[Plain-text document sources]
↓

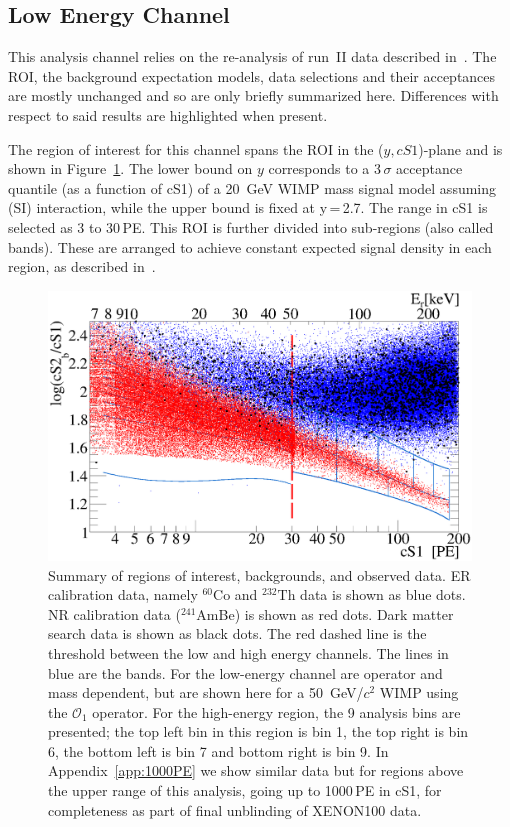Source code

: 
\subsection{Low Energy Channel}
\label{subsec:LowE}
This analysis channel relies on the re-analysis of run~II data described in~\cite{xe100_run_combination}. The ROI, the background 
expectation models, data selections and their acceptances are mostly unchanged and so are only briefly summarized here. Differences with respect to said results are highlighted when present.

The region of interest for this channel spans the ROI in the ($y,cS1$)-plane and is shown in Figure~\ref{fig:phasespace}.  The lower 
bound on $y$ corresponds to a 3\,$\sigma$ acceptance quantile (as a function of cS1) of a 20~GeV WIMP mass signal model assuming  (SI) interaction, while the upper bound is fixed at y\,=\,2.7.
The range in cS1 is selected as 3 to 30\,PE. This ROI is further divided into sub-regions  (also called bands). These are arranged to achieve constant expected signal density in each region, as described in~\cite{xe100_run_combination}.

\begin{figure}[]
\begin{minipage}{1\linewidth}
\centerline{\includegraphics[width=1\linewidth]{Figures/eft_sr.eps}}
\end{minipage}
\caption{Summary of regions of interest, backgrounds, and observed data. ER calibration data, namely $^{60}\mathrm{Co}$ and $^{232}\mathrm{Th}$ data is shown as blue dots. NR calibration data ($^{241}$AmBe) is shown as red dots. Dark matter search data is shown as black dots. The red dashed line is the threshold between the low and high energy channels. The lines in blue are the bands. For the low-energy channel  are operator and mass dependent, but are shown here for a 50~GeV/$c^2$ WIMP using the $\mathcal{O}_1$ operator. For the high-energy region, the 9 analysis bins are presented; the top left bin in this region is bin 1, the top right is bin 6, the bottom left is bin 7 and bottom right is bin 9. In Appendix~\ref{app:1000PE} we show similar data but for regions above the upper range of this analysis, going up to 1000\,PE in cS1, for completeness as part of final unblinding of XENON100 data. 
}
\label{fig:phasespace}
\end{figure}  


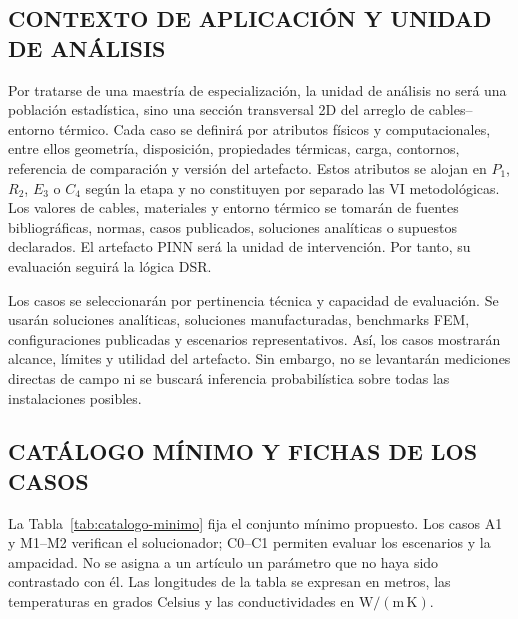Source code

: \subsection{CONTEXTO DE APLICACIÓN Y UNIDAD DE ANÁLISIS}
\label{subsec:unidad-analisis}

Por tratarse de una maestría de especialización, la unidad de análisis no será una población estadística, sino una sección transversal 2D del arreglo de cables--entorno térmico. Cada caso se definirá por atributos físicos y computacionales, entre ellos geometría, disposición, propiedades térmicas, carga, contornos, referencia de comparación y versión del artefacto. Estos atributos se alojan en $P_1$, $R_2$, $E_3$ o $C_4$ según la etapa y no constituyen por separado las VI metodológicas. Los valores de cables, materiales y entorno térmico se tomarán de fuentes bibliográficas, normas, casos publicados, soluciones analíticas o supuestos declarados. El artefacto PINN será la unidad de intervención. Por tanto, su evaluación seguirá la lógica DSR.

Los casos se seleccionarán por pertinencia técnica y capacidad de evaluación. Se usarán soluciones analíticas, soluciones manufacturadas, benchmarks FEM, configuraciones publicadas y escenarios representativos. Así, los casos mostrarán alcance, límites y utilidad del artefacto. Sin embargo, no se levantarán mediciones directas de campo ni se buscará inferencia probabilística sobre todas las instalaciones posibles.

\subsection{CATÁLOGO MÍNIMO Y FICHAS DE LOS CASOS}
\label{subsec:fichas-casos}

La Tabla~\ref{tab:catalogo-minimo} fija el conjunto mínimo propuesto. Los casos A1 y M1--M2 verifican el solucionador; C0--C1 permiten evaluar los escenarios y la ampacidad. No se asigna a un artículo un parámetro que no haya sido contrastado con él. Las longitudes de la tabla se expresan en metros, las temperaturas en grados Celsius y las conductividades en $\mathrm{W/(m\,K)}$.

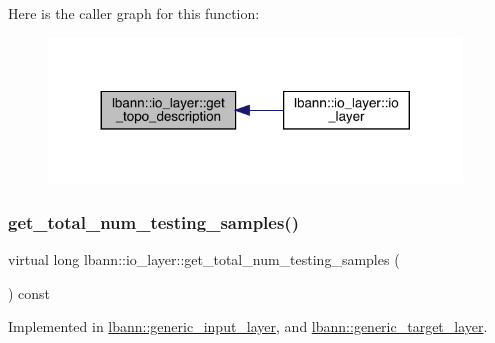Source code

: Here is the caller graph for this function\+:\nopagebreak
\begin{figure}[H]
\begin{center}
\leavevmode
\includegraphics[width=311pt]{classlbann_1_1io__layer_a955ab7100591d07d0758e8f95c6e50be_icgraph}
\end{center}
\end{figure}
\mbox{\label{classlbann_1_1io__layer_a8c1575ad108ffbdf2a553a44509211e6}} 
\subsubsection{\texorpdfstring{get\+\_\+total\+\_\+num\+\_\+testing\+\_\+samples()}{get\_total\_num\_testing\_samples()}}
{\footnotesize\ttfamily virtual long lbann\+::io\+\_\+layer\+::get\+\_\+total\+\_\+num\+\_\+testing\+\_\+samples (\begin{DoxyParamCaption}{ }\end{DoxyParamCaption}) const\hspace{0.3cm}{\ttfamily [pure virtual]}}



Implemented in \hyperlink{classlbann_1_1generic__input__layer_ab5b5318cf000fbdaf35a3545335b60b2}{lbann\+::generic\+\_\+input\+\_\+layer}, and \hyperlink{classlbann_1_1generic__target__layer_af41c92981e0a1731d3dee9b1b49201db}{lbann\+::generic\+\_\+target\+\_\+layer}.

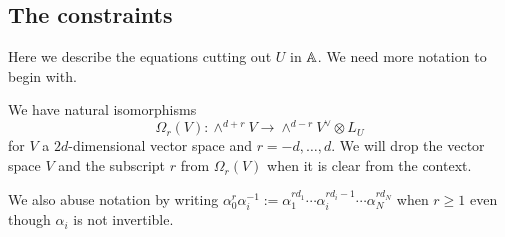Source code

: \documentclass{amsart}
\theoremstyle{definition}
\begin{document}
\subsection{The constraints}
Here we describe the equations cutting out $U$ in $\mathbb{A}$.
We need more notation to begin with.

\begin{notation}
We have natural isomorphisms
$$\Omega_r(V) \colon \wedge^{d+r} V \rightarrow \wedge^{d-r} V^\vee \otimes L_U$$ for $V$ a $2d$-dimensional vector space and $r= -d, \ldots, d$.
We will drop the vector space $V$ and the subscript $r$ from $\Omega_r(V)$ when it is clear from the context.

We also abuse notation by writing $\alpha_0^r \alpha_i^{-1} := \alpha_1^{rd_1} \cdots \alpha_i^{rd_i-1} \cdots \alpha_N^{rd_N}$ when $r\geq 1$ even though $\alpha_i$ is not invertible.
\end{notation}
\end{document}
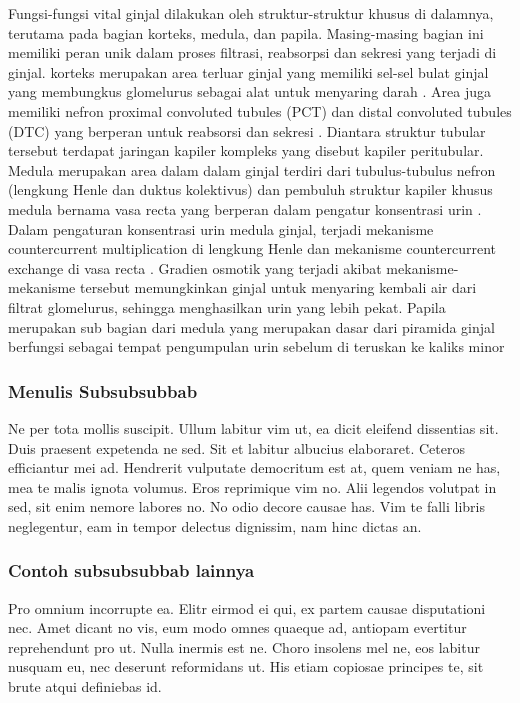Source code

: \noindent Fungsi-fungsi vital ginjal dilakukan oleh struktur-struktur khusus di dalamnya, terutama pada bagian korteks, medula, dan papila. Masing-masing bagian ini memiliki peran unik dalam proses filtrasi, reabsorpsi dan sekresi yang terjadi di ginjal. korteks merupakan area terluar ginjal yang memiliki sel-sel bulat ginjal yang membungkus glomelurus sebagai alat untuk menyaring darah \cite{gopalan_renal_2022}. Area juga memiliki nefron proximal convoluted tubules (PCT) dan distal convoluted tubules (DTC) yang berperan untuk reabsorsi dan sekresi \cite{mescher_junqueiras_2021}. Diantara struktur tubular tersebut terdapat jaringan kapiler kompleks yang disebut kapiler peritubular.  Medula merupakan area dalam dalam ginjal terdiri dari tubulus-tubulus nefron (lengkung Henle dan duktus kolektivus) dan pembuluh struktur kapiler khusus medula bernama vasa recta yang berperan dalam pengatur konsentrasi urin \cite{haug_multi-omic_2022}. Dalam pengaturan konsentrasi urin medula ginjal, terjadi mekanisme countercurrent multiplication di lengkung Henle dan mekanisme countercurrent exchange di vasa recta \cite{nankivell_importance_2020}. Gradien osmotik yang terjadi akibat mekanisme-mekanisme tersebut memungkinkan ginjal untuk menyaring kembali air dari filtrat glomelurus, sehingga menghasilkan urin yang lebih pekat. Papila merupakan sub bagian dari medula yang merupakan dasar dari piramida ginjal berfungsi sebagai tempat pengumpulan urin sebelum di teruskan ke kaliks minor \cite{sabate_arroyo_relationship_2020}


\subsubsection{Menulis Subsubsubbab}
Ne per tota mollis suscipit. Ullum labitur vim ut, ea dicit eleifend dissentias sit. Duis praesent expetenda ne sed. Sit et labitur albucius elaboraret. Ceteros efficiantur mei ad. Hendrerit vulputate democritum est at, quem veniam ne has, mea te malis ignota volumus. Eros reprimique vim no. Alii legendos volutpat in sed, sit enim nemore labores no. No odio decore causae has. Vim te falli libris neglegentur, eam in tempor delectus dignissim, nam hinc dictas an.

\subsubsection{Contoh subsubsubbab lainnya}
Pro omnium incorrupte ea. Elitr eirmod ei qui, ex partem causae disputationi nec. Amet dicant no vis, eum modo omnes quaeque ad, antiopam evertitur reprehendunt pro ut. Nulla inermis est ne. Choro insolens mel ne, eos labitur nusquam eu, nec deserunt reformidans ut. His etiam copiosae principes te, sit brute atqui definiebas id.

↑
↓

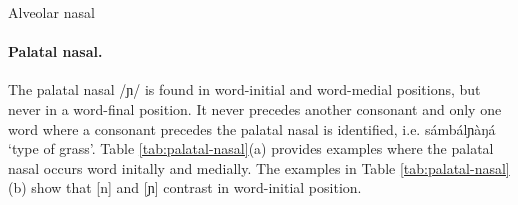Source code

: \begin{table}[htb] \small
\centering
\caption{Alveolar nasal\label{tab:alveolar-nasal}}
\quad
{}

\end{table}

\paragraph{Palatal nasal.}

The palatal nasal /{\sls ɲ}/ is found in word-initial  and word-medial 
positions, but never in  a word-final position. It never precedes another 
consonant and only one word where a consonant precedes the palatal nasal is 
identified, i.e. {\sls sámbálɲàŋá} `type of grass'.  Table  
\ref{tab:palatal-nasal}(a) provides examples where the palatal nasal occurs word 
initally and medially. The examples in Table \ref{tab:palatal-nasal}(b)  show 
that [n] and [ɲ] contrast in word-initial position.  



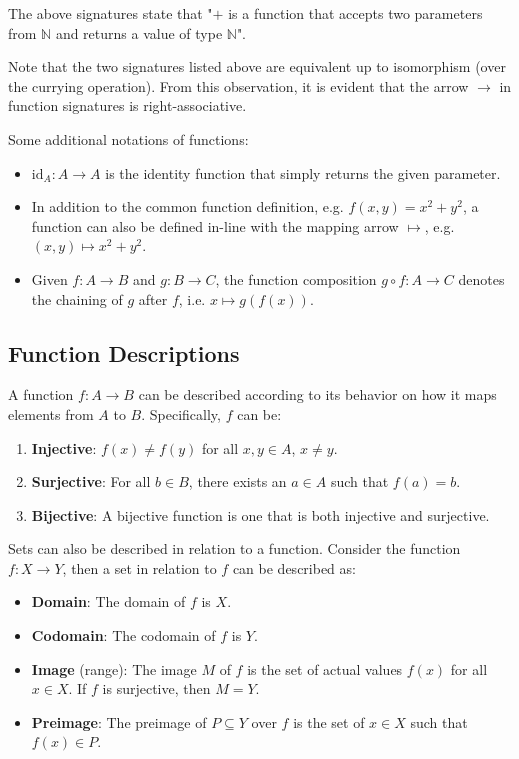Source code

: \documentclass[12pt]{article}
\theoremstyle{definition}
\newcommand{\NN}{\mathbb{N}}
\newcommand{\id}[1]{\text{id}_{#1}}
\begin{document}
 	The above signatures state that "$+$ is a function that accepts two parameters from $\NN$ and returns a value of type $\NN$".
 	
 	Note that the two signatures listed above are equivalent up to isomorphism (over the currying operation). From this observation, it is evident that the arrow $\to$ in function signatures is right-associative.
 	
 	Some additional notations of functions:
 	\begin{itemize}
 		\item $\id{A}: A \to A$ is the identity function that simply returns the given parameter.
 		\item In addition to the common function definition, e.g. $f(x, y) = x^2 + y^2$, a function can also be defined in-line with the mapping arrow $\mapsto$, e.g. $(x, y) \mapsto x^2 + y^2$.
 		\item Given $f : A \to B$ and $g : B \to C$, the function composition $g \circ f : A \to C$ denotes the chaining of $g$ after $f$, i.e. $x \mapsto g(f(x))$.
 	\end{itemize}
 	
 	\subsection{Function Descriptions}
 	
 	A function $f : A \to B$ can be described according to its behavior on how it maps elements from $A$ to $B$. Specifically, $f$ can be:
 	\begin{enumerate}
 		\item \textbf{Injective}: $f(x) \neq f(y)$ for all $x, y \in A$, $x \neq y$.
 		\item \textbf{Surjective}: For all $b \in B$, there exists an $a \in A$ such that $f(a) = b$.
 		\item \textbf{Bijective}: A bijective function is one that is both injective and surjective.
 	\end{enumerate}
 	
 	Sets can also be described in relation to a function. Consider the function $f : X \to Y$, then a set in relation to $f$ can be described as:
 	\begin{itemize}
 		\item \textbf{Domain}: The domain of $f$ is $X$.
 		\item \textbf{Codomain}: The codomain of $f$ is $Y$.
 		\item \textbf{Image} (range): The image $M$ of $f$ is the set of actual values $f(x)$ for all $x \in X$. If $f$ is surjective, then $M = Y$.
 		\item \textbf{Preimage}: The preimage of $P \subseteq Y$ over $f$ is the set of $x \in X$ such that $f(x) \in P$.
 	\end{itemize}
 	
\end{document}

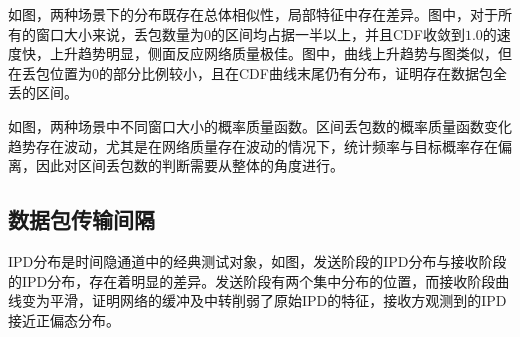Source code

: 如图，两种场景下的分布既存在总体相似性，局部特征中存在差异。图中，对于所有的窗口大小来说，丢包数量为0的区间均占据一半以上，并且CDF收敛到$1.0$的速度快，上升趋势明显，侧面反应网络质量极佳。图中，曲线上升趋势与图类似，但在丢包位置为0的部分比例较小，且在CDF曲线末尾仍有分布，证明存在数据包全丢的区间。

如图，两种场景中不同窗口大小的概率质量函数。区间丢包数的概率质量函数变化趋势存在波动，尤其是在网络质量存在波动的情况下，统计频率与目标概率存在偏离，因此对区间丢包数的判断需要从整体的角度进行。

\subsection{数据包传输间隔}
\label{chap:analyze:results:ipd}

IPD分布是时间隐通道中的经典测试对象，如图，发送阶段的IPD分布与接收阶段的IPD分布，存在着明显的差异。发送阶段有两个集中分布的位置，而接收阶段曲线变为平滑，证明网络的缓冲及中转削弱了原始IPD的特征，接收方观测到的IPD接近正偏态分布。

↑

Keep to the lines above from the line with "that $f(x) \in P$." to the line with "IPD分布是时间隐通道中的经", and set down exactly those, inclusive, with nothing else and every picture left out.

 		\item \textbf{Preimage}: The preimage of $P \subseteq Y$ over $f$ is the set of $x \in X$ such that $f(x) \in P$.
 	\end{itemize}
 	
\end{document}

Source code

: 如图，两种场景下的分布既存在总体相似性，局部特征中存在差异。图中，对于所有的窗口大小来说，丢包数量为0的区间均占据一半以上，并且CDF收敛到$1.0$的速度快，上升趋势明显，侧面反应网络质量极佳。图中，曲线上升趋势与图类似，但在丢包位置为0的部分比例较小，且在CDF曲线末尾仍有分布，证明存在数据包全丢的区间。

如图，两种场景中不同窗口大小的概率质量函数。区间丢包数的概率质量函数变化趋势存在波动，尤其是在网络质量存在波动的情况下，统计频率与目标概率存在偏离，因此对区间丢包数的判断需要从整体的角度进行。

\subsection{数据包传输间隔}
\label{chap:analyze:results:ipd}

IPD分布是时间隐通道中的经典测试对象，如图，发送阶段的IPD分布与接收阶段的IPD分布，存在着明显的差异。发送阶段有两个集中分布的位置，而接收阶段曲线变为平滑，证明网络的缓冲及中转削弱了原始IPD的特征，接收方观测到的IPD接近正偏态分布。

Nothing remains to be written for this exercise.